In the developing neonatal brain, neurogenesis is not quite so limited, yet it is still defined by a germinal ECM. Over 20 years ago, our laboratory and others described transient patterns of enriched ECM expression within the early postnatal rodent brain. These matrix patterns seemed to outline functionally different emerging brain structures and, as such, engendered substantial controversy over their particular role during brain development (for review, see Ref. [28]). During the course of these investigations, a subpopulation of astrocytes was brought to light that were consistently found intimately associated with these patterns. Situated within the ECM boundary itself, these unique cells became known as boundary-associated astrocytes or, simply, ‘boundary astrocytes’ (Figures 1a and 2). Although the original finding characterized these astrocytes within the developing somatosensory cortical barrel field [29,30] (Figures 1a and 2b), subsequent investigations ultimately revealed boundary astrocytes associated with patterning neostriatal striosomes and subcortical brainstem nuclei [31], emerging olfactory glomeruli [32], the laminating optic tectum [33] and the roof plate of the embryonic spinal cord [34], suggesting that these interesting cells might be present extensively across the entire neuraxis. At the time, we were unsure of the importance of these cells. With their characteristic hypertrophic GFAP-expressing cytoskeleton and accompanied expression of the neurite growth inhibitory molecules CSPG and tenascin-C, the boundary astrocyte intimated a strong resemblance to the so-called ‘reactive’ astrocyte of the adult brain. Interestingly, as we elaborate later, only now, in light of our current understanding of cytogenic astrocytes, have we begun to appreciate that the behavioral and molecular hallmarks of neural stem cells might be present in the boundary astrocyte population.
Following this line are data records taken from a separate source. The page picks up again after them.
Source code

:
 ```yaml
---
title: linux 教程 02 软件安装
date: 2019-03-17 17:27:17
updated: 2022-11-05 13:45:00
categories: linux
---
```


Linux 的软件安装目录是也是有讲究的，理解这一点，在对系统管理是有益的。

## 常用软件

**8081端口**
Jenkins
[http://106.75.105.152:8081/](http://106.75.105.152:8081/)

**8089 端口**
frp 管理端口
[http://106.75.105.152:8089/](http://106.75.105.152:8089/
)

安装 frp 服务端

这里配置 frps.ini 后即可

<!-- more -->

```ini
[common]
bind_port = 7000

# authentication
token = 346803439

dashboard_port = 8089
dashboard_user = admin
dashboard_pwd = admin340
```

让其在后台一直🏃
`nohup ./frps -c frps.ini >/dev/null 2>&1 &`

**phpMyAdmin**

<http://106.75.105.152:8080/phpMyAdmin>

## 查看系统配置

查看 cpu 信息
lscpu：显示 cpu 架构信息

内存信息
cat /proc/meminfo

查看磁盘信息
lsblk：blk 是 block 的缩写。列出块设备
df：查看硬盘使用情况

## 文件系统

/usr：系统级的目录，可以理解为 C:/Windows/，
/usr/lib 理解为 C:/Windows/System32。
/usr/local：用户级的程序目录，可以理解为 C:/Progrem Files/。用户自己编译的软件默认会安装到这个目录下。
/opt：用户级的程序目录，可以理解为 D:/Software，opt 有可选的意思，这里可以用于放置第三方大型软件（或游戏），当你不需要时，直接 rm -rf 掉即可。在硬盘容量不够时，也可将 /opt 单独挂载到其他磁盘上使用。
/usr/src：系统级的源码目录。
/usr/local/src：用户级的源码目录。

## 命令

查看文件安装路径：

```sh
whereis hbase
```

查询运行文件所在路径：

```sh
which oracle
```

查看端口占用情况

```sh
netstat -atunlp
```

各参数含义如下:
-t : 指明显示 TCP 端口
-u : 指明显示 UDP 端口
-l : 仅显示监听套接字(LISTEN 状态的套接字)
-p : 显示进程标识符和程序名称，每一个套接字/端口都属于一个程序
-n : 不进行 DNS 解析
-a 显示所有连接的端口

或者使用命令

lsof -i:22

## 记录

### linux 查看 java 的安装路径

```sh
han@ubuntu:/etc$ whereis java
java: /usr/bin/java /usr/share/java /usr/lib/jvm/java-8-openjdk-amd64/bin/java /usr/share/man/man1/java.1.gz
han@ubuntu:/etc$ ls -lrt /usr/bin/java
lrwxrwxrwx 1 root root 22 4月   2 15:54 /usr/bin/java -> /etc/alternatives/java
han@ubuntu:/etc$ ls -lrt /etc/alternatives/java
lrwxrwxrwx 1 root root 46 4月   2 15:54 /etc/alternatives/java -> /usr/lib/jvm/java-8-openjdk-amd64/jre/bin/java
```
At first glance, boundary astrocytes might seem to be a bit out of place in the context of a stem cell story. They are certainly not, as yet, members of the neural stem cell canon. After all, although these unique cells express many of the same immunophenotypic markers commonly associated with neural stem and progenitor cells, they have not yet been isolated ex vivo and tested for their ability to repeatedly self-renew and generate clonal multipotent progeny. We believe that boundary astrocytes are potential stem cells: cells that typically do not function as stem cells but are capable of doing so under certain conditions [35]. We've based this hypothesis on the following pieces of correlative evidence. First, similar to the B-cell of the adult mammalian SVZ [19,20], boundary astrocytes are directly descended from radial glia – the first genuine stem cells of the developing CNS [3638]. Evidence for this descent is clear based on our early morphological analyses of mouse whisker barrel boundary astrocytes. Very early on, observable only during the first weeks of postnatal development, these unique cells echo one of the hallmarks of radial glial morphology – they secure a direct connection to the pial surface by way of a lengthy radial process. The direct descent from radial glia is important because it hints at the possibility that the key set of intrinsic genetic and epigenetic factors required for stemness has been transferred more-or-less completely to boundary astrocytes [39]. Just as the direct descendant of the B-cell (i.e. the C-cell) is more primitive than its neuroblast progeny [13], might the boundary astrocyte also maintain a more primitive, stem-cell-like quality than other more mature astrocytes? At this point, this aspect of our argument is more of a thought experiment than anything else. Although clearly not definitive, we are intrigued by this genealogical parallel and what it might mean regarding stemness in the population of boundary astrocytes.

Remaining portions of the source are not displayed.